Good systems are good for business.
They save time, reduce repetition, and cut the kind of low-value digital activity that quietly consumes energy without producing much. That connection between efficient operations and environmental responsibility isn't incidental. It's one of the reasons I build the way I do.
I use AI tools in my work, and I want to be straightforward about that. These tools have a real energy footprint. A single AI query uses roughly ten times the electricity of a standard search. I'm aware of that, and it shapes how I use them: purposefully, not prolifically. The goal is always to reduce the time spent on tasks that don't require human thinking, so that human attention goes where it actually matters.
I run a small, largely digital consultancy. No office, limited travel, most client meetings held remotely. My footprint is modest by most measures, though I'm under no illusion that modest means none. I'm currently reviewing the energy sourcing of the platforms I rely on, and I encourage the businesses I work with to do the same.

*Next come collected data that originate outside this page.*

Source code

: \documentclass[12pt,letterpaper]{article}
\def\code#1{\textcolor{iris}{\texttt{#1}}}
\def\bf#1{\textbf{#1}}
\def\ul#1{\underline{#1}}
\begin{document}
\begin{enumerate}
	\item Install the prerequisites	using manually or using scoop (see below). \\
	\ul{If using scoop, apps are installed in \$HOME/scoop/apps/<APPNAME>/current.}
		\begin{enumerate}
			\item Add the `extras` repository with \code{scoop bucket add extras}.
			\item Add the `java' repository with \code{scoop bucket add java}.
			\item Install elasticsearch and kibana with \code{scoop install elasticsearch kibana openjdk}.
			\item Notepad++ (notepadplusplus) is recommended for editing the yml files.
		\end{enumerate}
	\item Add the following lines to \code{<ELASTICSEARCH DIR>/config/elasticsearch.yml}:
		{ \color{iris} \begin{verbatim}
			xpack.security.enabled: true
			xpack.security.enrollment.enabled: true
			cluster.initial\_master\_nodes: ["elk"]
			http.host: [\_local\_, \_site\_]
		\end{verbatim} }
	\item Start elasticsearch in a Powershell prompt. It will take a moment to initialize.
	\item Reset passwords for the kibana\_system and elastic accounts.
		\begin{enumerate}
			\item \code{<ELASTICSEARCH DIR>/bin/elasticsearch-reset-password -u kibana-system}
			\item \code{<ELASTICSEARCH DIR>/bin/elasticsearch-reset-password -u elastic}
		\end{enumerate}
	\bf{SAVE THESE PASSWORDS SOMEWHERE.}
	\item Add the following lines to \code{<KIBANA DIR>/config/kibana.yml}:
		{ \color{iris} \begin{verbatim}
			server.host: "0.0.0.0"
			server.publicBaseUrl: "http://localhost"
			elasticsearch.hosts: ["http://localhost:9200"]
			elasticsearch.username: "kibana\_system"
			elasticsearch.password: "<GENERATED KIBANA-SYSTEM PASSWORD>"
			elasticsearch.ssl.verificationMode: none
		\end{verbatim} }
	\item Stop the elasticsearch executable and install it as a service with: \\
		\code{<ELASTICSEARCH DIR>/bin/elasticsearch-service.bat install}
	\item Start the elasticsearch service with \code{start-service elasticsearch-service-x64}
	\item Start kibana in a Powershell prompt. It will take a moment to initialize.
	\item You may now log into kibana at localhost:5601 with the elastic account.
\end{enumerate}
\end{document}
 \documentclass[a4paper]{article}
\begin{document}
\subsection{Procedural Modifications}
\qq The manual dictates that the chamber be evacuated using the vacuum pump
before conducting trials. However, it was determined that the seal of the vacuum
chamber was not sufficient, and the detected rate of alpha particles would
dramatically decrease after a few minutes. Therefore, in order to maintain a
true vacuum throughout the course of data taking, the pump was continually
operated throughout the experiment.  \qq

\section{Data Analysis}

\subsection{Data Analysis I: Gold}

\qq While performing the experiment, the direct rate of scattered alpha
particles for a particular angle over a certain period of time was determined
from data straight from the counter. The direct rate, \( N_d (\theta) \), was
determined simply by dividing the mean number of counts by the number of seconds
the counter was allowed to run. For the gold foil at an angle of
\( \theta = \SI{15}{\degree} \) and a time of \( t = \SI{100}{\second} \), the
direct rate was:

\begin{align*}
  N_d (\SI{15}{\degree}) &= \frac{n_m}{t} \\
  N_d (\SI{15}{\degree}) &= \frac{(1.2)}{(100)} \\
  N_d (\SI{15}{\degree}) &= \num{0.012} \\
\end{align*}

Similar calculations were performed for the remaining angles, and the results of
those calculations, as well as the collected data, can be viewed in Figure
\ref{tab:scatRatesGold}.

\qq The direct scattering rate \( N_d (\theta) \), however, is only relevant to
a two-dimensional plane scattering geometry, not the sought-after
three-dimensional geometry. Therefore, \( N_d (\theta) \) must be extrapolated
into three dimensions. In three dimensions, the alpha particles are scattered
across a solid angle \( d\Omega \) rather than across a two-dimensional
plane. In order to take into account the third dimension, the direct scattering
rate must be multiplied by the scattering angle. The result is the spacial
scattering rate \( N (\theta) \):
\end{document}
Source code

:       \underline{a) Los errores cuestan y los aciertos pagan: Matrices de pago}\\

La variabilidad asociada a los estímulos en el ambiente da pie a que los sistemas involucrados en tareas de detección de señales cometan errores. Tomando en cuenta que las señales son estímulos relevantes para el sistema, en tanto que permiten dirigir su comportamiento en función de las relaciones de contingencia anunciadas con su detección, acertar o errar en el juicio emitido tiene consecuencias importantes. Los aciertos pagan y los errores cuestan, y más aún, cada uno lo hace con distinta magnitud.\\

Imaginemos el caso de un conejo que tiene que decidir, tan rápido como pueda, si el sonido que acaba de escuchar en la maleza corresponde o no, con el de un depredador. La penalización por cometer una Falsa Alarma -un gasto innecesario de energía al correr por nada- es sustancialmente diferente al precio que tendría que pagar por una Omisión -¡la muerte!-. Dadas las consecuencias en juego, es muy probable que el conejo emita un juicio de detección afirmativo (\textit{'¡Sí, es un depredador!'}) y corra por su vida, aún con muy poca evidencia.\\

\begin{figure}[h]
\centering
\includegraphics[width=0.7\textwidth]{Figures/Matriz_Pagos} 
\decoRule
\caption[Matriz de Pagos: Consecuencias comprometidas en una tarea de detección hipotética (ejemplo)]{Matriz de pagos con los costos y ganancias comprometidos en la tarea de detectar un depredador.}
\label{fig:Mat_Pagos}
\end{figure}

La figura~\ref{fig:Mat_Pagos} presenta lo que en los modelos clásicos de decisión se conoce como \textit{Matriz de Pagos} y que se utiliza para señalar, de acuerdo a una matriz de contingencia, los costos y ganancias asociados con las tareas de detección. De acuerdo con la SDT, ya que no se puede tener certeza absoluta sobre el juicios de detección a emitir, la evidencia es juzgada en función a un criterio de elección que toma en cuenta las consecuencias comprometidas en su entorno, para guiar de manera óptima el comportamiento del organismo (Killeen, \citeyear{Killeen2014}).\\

For Australian businesses, the practical starting points are straightforward: switch to a green energy provider, default to virtual meetings where possible, measure your baseline using tools like Trace Australia or the SME Climate Hub, and offset what you can't yet eliminate through programs like Climate Active. None of it requires a complete overhaul. Small, consistent changes across a lot of businesses genuinely add up.
I don't think sustainability pages should read like performance. This one is an honest account of where I'm at, what I'm doing, and what I'm still working on. I'd rather say that clearly than gesture at values I haven't fully earned yet.